Ecotoxicological properties of functionalized magnetic graphene oxide and multiwall carbon nanotubes in Daphnia magna

In this investigation, we analyzed the nanotoxicity of two magnetic nanohybrids made of nanomaghemite dispersed in activated multiwall carbon nanotubes (JA1) and in graphene oxide (JA2), and we studied their influences on the water flea Daphnia magna that is part of the zooplankton, base of the food chain and of an utmost importance for the ecological balance. Before the toxicological studies, both nanohybrids were structurally, vibrationally, hyperfine, and magnetically characterized respectively with X-ray diffraction, scanning and transmission electron microscopy, Raman spectroscopy, ⁵⁷Fe Mössbauer spectrometry, and vibrating sample magnetometry. Transmission electron microscopy gave the particle size distribution histogram with mean particle sizes of 13.8 (6) and 10.4 (2) nm for the nanomaghemite phase in the JA1 and JA2 nanohybrids, respectively. Raman analysis showed the presence of the nanomaghemite phase that has a threshold laser power of 0.71 mW for the γ→α structural phase transition. It was demonstrated that an increase of laser power produced defects and misalignments of the multi-walled carbon nanotubes causing nanomaghemite thermal activation in the JA1 nanohybrid, while the graphene oxide phase was detected by Raman spectroscopy and scanning electron microscopy, this last showed that graphene oxide sheets acting as a template for nanomaghemite growth in the JA2 nanohybrid. ⁵⁷Fe Mössbauer spectrometry and magnetization data confirmed the presence of nanomaghemite nanoparticles with high magnetocrystalline anisotropy.
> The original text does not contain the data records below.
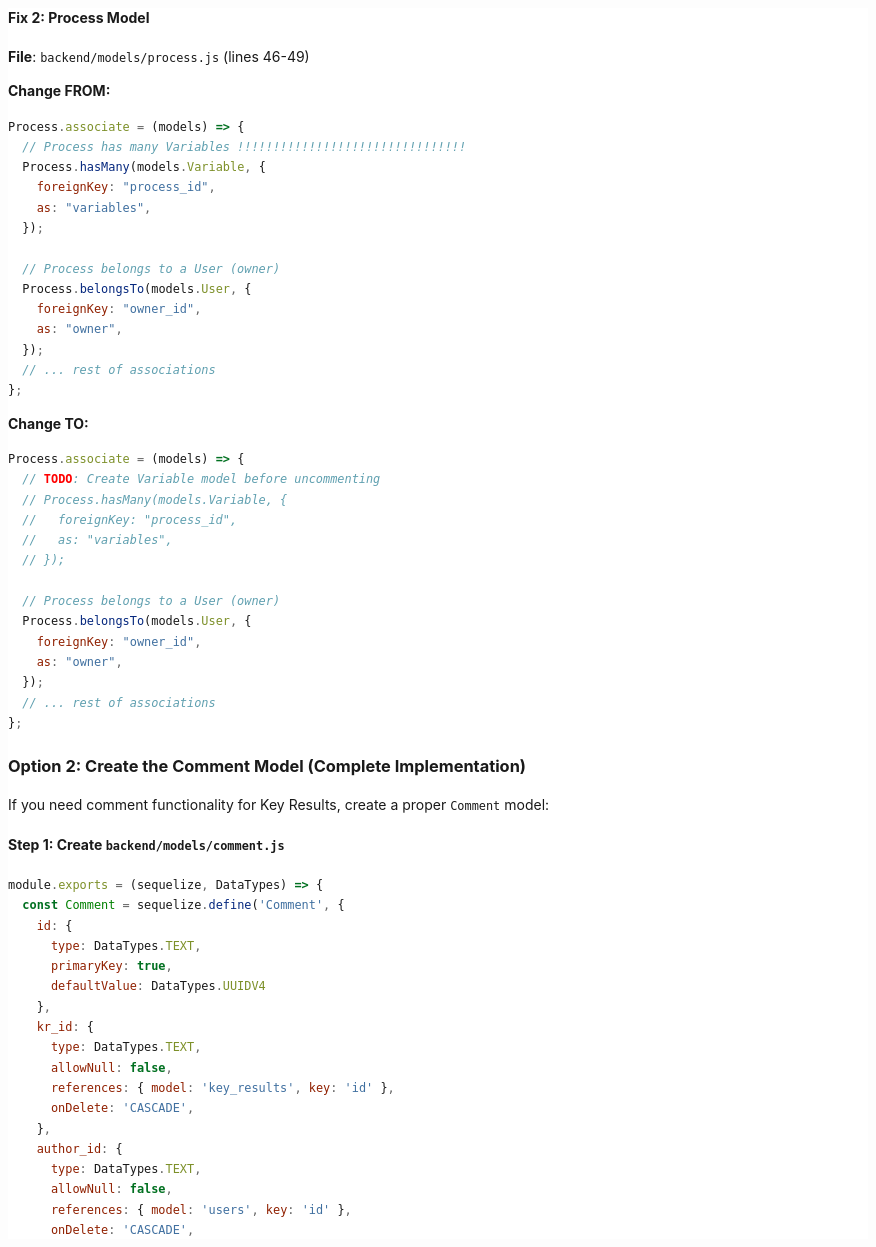 #### Fix 2: Process Model

**File**: `backend/models/process.js` (lines 46-49)

**Change FROM:**
```javascript
Process.associate = (models) => {
  // Process has many Variables !!!!!!!!!!!!!!!!!!!!!!!!!!!!!!!!
  Process.hasMany(models.Variable, {
    foreignKey: "process_id",
    as: "variables",
  });

  // Process belongs to a User (owner)
  Process.belongsTo(models.User, {
    foreignKey: "owner_id",
    as: "owner",
  });
  // ... rest of associations
};
```

**Change TO:**
```javascript
Process.associate = (models) => {
  // TODO: Create Variable model before uncommenting
  // Process.hasMany(models.Variable, {
  //   foreignKey: "process_id",
  //   as: "variables",
  // });

  // Process belongs to a User (owner)
  Process.belongsTo(models.User, {
    foreignKey: "owner_id",
    as: "owner",
  });
  // ... rest of associations
};
```

### Option 2: Create the Comment Model (Complete Implementation)

If you need comment functionality for Key Results, create a proper `Comment` model:

#### Step 1: Create `backend/models/comment.js`

```javascript
module.exports = (sequelize, DataTypes) => {
  const Comment = sequelize.define('Comment', {
    id: { 
      type: DataTypes.TEXT, 
      primaryKey: true,
      defaultValue: DataTypes.UUIDV4
    },
    kr_id: {
      type: DataTypes.TEXT,
      allowNull: false,
      references: { model: 'key_results', key: 'id' },
      onDelete: 'CASCADE',
    },
    author_id: { 
      type: DataTypes.TEXT, 
      allowNull: false,
      references: { model: 'users', key: 'id' },
      onDelete: 'CASCADE',
```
Daphnids were cultured and exposed to different concentrations of both nanohybrids to obtain the median lethal concentration and morphological data. The lethal concentration values were 381.8 mg L⁻¹ for the magnetic JA1 and 0.94 mg L⁻¹ for JA2 nanohybrid. The results of the morphological measurements showed a negative influence for high concentrations of the nanohybrids, while low concentrations have shown biocompatibility with aquatic life.